Take the records below and set down exactly the lines from the one with "var [resourceLoader](resource-loader.md): ResourceLoader" to the one with "### General Changes", ends included; do not copy the pictures.

[Stored dataset items]
----------------

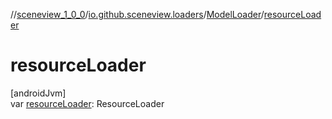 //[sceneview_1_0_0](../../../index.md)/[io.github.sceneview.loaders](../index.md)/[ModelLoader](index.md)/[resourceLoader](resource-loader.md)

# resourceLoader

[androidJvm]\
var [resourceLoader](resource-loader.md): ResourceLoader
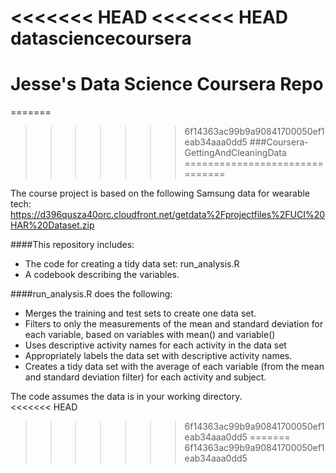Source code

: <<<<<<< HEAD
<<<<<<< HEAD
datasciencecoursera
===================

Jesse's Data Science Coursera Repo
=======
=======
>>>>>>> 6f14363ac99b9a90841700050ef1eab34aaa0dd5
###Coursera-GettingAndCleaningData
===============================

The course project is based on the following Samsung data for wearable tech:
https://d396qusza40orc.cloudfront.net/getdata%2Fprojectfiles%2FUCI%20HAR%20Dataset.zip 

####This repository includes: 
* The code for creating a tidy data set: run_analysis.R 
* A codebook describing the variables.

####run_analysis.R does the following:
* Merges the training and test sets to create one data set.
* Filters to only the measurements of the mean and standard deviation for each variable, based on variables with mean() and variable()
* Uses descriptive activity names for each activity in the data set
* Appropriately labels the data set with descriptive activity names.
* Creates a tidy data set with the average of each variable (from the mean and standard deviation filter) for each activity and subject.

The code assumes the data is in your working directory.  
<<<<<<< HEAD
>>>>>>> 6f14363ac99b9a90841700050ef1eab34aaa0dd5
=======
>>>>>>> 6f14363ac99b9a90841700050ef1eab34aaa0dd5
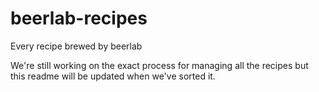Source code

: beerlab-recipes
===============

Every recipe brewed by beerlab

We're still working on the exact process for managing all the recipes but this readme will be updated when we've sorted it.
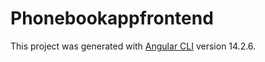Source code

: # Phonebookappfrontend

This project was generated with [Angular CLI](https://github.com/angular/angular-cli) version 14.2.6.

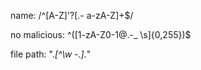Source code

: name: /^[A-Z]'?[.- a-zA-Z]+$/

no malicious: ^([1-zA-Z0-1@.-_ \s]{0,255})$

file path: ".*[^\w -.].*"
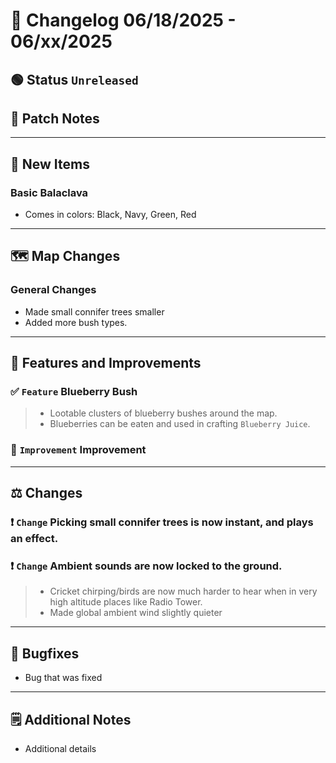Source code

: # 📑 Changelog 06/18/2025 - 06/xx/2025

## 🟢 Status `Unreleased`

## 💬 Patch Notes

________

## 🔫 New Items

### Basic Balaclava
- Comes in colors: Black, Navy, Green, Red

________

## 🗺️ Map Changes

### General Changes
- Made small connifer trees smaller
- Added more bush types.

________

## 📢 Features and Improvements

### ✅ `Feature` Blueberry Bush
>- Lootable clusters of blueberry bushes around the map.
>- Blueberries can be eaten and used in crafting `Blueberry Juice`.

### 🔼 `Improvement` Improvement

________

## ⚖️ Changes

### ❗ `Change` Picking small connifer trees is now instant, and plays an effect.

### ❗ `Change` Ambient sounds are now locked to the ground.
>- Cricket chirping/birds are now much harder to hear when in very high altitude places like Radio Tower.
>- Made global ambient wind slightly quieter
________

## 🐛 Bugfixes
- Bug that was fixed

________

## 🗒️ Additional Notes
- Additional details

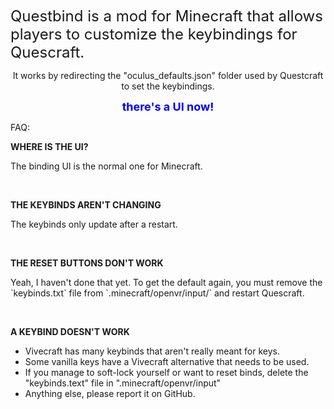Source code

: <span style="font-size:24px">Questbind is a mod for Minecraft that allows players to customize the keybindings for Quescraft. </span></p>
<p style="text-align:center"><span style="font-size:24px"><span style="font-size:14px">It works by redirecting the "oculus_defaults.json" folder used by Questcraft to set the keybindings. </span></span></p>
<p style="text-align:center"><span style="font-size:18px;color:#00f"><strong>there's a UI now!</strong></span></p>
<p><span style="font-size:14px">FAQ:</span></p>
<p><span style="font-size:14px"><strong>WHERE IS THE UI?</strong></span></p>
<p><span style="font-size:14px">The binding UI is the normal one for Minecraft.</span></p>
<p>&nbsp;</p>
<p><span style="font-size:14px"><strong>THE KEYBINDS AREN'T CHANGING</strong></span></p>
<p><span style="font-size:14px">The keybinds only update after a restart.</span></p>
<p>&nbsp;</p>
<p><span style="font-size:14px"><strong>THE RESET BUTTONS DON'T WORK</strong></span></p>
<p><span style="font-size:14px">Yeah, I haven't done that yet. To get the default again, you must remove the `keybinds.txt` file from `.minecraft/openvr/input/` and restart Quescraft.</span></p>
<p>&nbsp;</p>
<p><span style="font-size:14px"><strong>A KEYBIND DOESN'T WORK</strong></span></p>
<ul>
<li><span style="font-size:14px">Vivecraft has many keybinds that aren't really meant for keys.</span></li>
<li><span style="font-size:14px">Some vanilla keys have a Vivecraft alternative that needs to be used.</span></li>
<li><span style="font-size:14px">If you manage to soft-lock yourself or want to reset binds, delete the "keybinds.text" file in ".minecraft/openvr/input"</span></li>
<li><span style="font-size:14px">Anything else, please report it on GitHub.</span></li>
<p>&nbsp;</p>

----------------

## The completed task
var [resourceLoader](resource-loader.md): ResourceLoader
Source code

: <<<<<<< HEAD
<<<<<<< HEAD
datasciencecoursera
===================

Jesse's Data Science Coursera Repo
=======
=======
>>>>>>> 6f14363ac99b9a90841700050ef1eab34aaa0dd5
###Coursera-GettingAndCleaningData
===============================

The course project is based on the following Samsung data for wearable tech:
https://d396qusza40orc.cloudfront.net/getdata%2Fprojectfiles%2FUCI%20HAR%20Dataset.zip 

####This repository includes: 
* The code for creating a tidy data set: run_analysis.R 
* A codebook describing the variables.

####run_analysis.R does the following:
* Merges the training and test sets to create one data set.
* Filters to only the measurements of the mean and standard deviation for each variable, based on variables with mean() and variable()
* Uses descriptive activity names for each activity in the data set
* Appropriately labels the data set with descriptive activity names.
* Creates a tidy data set with the average of each variable (from the mean and standard deviation filter) for each activity and subject.

The code assumes the data is in your working directory.  
<<<<<<< HEAD
>>>>>>> 6f14363ac99b9a90841700050ef1eab34aaa0dd5
=======
>>>>>>> 6f14363ac99b9a90841700050ef1eab34aaa0dd5
Source code

: beerlab-recipes
===============

Every recipe brewed by beerlab

We're still working on the exact process for managing all the recipes but this readme will be updated when we've sorted it.
Source code

: # Phonebookappfrontend

This project was generated with [Angular CLI](https://github.com/angular/angular-cli) version 14.2.6.

Source code

: name: /^[A-Z]'?[.- a-zA-Z]+$/

no malicious: ^([1-zA-Z0-1@.-_ \s]{0,255})$

file path: ".*[^\w -.].*"
Source code

: # 📑 Changelog 06/18/2025 - 06/xx/2025

## 🟢 Status `Unreleased`

## 💬 Patch Notes

________

## 🔫 New Items

### Basic Balaclava
- Comes in colors: Black, Navy, Green, Red

________

## 🗺️ Map Changes

### General Changes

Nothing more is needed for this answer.